* **The task**:
Please output exactly the part of the records below that opens with the line containing "<p>This should give" and closes with the line containing "<p>At Most Holy", both lines included, and nothing else.

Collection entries
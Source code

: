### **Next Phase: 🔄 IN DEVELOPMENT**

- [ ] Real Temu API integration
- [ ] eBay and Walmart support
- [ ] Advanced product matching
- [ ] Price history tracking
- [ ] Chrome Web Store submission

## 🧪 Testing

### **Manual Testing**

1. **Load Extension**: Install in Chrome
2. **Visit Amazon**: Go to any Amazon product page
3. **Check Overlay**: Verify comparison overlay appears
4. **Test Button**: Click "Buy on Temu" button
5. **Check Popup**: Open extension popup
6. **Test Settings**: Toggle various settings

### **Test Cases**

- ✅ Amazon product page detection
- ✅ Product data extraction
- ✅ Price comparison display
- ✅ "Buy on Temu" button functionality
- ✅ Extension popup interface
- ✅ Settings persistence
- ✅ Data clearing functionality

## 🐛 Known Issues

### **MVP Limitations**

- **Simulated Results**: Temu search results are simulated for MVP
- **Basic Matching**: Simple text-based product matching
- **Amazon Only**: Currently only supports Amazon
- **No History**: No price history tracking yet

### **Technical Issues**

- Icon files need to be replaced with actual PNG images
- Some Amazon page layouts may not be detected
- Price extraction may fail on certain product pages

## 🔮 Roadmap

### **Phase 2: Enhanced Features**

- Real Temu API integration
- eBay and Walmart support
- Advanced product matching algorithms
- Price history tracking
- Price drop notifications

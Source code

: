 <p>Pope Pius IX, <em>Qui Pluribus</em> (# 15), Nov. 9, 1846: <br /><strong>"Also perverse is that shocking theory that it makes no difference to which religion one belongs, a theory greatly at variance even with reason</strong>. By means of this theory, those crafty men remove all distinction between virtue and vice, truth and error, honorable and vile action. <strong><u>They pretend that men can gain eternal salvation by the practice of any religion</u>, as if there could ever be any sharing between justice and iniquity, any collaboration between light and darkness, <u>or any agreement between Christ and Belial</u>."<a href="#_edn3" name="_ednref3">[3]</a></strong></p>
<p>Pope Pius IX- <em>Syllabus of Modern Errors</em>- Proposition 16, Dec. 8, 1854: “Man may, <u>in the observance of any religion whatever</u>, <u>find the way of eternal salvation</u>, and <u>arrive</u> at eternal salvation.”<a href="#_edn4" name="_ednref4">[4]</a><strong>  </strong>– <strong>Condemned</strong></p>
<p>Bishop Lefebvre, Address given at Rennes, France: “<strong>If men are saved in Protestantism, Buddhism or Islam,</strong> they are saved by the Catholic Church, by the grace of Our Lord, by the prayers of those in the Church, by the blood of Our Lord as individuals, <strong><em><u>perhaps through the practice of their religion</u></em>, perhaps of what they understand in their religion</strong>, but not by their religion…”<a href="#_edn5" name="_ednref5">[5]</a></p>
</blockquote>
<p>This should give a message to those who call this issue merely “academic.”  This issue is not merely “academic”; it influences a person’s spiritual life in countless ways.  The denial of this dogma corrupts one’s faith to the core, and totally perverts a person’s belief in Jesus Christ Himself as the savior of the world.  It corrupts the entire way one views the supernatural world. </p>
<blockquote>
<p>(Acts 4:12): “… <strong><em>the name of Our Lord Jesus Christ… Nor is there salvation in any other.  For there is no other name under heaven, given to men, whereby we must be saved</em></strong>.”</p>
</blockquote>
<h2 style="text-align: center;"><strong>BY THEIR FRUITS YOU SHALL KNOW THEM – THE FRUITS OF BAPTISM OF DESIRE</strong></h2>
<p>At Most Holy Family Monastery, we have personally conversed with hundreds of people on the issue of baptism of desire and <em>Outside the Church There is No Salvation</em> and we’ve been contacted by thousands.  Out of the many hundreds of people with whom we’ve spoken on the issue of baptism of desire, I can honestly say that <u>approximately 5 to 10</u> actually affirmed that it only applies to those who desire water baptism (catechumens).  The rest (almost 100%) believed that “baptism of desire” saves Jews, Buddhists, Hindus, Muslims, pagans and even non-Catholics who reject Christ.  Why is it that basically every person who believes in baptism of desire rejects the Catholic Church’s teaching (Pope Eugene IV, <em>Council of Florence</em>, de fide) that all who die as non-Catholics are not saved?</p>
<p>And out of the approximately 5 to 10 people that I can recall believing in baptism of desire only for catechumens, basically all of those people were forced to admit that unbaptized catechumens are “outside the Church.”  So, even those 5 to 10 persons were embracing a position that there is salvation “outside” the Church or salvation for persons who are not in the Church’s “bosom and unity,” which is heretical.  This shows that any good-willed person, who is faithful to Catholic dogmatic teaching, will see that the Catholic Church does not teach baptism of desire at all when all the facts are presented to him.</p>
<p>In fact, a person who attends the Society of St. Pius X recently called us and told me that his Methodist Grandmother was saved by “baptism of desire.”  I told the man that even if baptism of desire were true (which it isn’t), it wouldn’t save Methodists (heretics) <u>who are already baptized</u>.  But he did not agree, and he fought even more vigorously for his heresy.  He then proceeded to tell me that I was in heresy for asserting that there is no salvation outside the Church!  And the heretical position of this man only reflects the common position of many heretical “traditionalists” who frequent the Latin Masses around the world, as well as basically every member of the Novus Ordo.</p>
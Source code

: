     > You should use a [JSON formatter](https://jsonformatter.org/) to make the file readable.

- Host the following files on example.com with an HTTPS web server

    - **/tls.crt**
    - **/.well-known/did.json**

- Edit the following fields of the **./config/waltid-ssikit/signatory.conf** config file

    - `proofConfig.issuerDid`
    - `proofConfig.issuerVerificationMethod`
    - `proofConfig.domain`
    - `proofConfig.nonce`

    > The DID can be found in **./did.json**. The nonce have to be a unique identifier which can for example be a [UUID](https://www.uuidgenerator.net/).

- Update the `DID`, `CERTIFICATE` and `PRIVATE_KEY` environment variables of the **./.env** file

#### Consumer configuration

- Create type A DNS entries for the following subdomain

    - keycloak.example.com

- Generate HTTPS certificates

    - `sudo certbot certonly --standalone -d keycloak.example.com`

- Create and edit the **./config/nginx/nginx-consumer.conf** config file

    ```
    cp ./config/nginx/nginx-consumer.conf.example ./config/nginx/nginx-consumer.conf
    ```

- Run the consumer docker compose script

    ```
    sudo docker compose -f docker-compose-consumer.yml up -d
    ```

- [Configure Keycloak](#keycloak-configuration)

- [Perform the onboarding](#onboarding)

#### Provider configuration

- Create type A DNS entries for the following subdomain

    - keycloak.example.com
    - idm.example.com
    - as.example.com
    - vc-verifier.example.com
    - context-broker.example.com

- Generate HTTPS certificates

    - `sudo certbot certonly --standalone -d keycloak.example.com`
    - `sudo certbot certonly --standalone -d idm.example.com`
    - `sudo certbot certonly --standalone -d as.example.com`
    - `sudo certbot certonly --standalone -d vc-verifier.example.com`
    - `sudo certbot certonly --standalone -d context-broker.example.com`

* **Answer for this exercise**:
<p>This should give a message to those who call this issue merely “academic.”  This issue is not merely “academic”; it influences a person’s spiritual life in countless ways.  The denial of this dogma corrupts one’s faith to the core, and totally perverts a person’s belief in Jesus Christ Himself as the savior of the world.  It corrupts the entire way one views the supernatural world. </p>
<blockquote>
<p>(Acts 4:12): “… <strong><em>the name of Our Lord Jesus Christ… Nor is there salvation in any other.  For there is no other name under heaven, given to men, whereby we must be saved</em></strong>.”</p>
</blockquote>
<h2 style="text-align: center;"><strong>BY THEIR FRUITS YOU SHALL KNOW THEM – THE FRUITS OF BAPTISM OF DESIRE</strong></h2>
<p>At Most Holy Family Monastery, we have personally conversed with hundreds of people on the issue of baptism of desire and <em>Outside the Church There is No Salvation</em> and we’ve been contacted by thousands.  Out of the many hundreds of people with whom we’ve spoken on the issue of baptism of desire, I can honestly say that <u>approximately 5 to 10</u> actually affirmed that it only applies to those who desire water baptism (catechumens).  The rest (almost 100%) believed that “baptism of desire” saves Jews, Buddhists, Hindus, Muslims, pagans and even non-Catholics who reject Christ.  Why is it that basically every person who believes in baptism of desire rejects the Catholic Church’s teaching (Pope Eugene IV, <em>Council of Florence</em>, de fide) that all who die as non-Catholics are not saved?</p>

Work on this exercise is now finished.